Innovative early stage CPS (Chip-Package-System) co-design methodology

Recently system-on-chip (SoC) technology has been grown rapidly, and many function blocks are integrated in one-chip as solution. Then, core power in SoC draws much more current to supply the function blocks which execute complex and various operations, and the development of the process technology allows a lower supply voltage of SoC. As the current consumption increases and supply voltage decreases, the importance for the integrity of the power is strengthened. When the design of power-delivery-network (PDN) does not meet power-integrity (PI) characteristics, it may cause a malfunction of SoC and generate noise source which results in various electromagnetic interference (EMI) problems. In addition, the PDN design is distributed in several domains which are chip (or die)-level, package-level, and system-level, and there are contradictory constraint conditions between the domains. Since it is difficult to change IC design after established because of cost problem, robust PI characteristics in PDN design is required in the early stage of development. This paper provides the methodology to optimize PI characteristics such as the impedance and the static voltage-drop (or DC IR-drop) of PDN at the early stage of development cycle. Besides this methodology inspires a systematic perspective into designers to determine the number of power/ground balls in ball grid array (BGA) package, decoupling capacitors (or decaps) on printed circuit board (PCB), and vias on a package or a PCB. In this paper, two cases are carried out with ANSYS Siwave by the proposed method.
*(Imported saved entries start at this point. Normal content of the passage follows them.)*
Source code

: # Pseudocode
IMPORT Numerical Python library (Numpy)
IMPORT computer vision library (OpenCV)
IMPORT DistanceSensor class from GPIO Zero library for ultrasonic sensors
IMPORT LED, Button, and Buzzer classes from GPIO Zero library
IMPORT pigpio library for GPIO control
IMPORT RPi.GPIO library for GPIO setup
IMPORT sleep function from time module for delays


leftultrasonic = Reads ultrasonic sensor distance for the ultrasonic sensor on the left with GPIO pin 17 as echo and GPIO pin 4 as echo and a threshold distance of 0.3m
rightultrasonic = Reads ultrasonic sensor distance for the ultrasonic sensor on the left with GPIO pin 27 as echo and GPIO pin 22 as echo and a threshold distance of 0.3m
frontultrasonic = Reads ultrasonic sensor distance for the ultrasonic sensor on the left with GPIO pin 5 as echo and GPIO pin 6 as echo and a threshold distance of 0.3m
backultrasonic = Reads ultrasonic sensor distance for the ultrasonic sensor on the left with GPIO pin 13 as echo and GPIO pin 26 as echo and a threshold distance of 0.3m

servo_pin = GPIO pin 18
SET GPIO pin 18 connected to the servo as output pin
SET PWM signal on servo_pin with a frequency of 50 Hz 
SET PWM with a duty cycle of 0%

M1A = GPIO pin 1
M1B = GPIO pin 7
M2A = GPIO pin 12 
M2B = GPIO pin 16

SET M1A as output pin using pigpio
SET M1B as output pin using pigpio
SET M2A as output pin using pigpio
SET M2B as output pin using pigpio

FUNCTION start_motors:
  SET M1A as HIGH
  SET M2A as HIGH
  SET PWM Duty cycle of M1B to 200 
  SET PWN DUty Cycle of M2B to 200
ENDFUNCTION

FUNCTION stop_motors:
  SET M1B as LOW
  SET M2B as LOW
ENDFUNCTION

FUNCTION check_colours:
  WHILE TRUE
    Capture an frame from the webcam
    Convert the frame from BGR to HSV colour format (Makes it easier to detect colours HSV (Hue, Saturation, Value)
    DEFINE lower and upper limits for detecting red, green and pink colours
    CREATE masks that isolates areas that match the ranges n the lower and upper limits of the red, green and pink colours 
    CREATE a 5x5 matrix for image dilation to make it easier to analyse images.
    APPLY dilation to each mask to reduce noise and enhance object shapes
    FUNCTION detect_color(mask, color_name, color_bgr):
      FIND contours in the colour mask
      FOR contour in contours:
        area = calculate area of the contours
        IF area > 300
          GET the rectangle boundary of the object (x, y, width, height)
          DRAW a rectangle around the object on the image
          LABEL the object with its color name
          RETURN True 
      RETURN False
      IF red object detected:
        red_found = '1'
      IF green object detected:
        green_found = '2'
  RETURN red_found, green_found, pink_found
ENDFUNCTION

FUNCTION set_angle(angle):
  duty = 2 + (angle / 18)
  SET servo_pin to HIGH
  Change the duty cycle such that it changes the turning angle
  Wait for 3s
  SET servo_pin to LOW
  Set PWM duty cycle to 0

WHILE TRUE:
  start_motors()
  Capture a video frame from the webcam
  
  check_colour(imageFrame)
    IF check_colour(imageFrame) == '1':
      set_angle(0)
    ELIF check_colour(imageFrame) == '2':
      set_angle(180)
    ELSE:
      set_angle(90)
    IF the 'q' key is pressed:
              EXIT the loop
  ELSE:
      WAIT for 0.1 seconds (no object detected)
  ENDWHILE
As a result the number of power/ground balls is reduced to 61.5% for a bond-wire type package, and 87.5% for flip-chip type package than the conventional design respectively. At the same time, only with 53.9% and 82.4% number of decoupling capacitors, 53.9% and 84.1% number of vias in PCB, and 55.6% and 80.1% vias in package are used keeping PI characteristics such as power impedance and static voltage-drop (or D- IR-drop) compared to the conventional design.